Ensembl Metadata Perl API

Whilst all Ensembl Genomes database can be accessed using the standard Ensembl API, the way that up to 250 genomes are loaded into a single database presents some barriers to easy access for Ensembl Bacteria. To overcome this, a metadata API is provided to make accessing the data easier.

The Bio::EnsEMBL::LookUp object provides an interface for loading the EnsEMBL Registry with the large numbers of genomes from multiple databases, and allows individual DBAdaptor objects to be retrieved for genomes that match criteria including ENA accession (or other seq_region name), Genome Assembly accession, species name and taxonomy ID.

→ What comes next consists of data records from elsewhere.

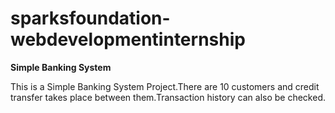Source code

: # sparksfoundation-webdevelopmentinternship

**Simple Banking System**

This is a Simple Banking System Project.There are 10 customers and credit transfer takes place between them.Transaction history can also be checked.

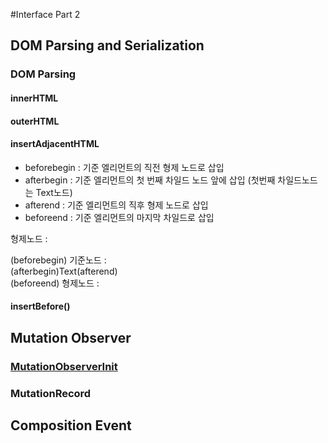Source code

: #Interface Part 2

## DOM Parsing and Serialization

### DOM Parsing

#### innerHTML

#### outerHTML

#### insertAdjacentHTML

* beforebegin : 기준 엘리먼트의 직전 형제 노드로 삽입
* afterbegin : 기준 엘리먼트의 첫 번째 차일드 노드 앞에 삽입 (첫번째 차일드노드는 Text노드)
* afterend : 기준 엘리먼트의 직후 형제 노드로 삽입
* beforeend : 기준 엘리먼트의 마지막 차일드로 삽입

형제노드 : <div></div>
        (beforebegin)
기준노드 : <div>(afterbegin)Text(afterend)</div>
        (beforeend)
형제노드 : <div></div>

#### insertBefore()

## Mutation Observer

### [MutationObserverInit]

### MutationRecord

## Composition Event

[MutationObserverInit]: https://developer.mozilla.org/en-US/docs/Web/API/MutationObserver#MutationObserverInit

Once Bio::EnsEMBL::DBAdaptor objects have been returned, they can be used as for any Ensembl species. Alternatively, the now-loaded Bio::EnsEMBL::Registry object can be accessed directly.

Installing the API

First, the standard Ensembl API and its dependencies should be installed. This should be the same version of Ensembl that is used by Ensembl Bacteria.

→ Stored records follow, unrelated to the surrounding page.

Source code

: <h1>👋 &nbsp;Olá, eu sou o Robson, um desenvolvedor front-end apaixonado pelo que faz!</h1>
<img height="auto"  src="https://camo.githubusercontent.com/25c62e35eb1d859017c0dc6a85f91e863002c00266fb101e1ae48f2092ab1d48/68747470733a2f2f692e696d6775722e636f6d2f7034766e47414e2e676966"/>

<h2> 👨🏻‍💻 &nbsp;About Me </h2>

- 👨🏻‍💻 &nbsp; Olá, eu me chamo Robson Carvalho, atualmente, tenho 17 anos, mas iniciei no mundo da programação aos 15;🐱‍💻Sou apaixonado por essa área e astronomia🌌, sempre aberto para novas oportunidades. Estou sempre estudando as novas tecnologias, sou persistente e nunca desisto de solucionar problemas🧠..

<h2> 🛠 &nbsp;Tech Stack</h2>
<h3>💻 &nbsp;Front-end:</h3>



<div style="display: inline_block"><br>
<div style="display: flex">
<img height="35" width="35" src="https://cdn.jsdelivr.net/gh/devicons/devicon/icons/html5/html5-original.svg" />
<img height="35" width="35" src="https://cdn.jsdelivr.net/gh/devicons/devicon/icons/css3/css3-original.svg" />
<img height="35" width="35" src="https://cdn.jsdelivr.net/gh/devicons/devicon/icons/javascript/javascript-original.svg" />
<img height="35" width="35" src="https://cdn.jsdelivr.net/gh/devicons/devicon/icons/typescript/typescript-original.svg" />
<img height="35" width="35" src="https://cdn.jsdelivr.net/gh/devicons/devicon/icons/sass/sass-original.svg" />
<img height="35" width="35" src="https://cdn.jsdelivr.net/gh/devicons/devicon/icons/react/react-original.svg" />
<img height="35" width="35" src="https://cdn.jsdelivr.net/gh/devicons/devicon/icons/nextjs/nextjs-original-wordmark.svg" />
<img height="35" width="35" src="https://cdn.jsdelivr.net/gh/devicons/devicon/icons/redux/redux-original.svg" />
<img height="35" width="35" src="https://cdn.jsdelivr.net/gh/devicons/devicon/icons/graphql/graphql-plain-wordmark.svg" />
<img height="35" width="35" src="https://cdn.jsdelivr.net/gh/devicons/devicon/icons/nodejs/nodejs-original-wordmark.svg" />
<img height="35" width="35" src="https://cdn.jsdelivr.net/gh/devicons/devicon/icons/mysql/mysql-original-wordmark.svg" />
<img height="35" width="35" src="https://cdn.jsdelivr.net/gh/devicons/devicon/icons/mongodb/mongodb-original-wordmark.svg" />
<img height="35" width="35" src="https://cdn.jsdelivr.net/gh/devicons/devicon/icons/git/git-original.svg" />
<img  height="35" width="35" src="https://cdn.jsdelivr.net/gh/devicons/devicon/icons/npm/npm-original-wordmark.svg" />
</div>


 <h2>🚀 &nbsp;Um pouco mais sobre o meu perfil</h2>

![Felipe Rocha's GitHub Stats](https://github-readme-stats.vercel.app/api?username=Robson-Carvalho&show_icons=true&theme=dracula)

Secondly, the ensembl-metadata API should be installed from the GitHub repository. You will need to add the modules directory from this package to your PERL5LIB. You may also need to install the CPAN package JSON - please consult your local systems adminstration if you are unsure about how to do this.

Basic use

The default mode for using the API is to use a specialised lookup database on the public MySQL server.

Building a helper

use strict;
use warnings;
use Bio::EnsEMBL::LookUp;
my $lookup = Bio::EnsEMBL::LookUp->new();

Once instantiated, the helper can be queried to retrieve Ensembl DBAdaptors in various ways:

Getting DBAdaptors by name

use strict;
use warnings;
use Bio::EnsEMBL::LookUp;
my $lookup = Bio::EnsEMBL::LookUp->new();
my $dba = $lookup->get_by_name_exact('escherichia_coli_str_k_12_substr_mg1655');   
my @dbas = @{$lookup->get_all_by_name_pattern('escherichia_coli_.*')};

Getting DBAs by taxonomy

To get all genomes an organism identified by a given taxonomic node, supply the NCBI taxonomy ID to get_all_by_taxon_id(). For instance, for Streptococcus sanguinis (strain SK36):

use strict;
use warnings;
use Bio::EnsEMBL::LookUp;
my $lookup = Bio::EnsEMBL::LookUp->new();
my @dbas = @{$lookup->get_all_by_taxon_id(388919)};

To get all genomes belonging to a branch of the taxonomy, supply the NCBI taxonomy ID of the root node for that branch to get_all_by_taxon_branch(). For instance, to find all genomes from the genus Escherichia:

use strict;
use warnings;
use Bio::EnsEMBL::LookUp;
my $lookup = Bio::EnsEMBL::LookUp->new();
my @dbas = @{$lookup->get_all_by_taxon_branch(561)};

Getting DBAs by genomic INSDC accession

use strict;
use warnings;
use Bio::EnsEMBL::LookUp;
my $lookup = Bio::EnsEMBL::LookUp->new();
my ($dba) = $lookup->get_all_by_accession("U00096");

Getting DBAs by Genome Assembly accession

use strict;
use warnings;
use Bio::EnsEMBL::LookUp;
my $lookup = Bio::EnsEMBL::LookUp->new();
my $dba = $lookup->get_by_assembly_accession("GCA_000005845.1");

Once obtained, DBAdaptor objects can be used as normal for an Ensembl species e.g.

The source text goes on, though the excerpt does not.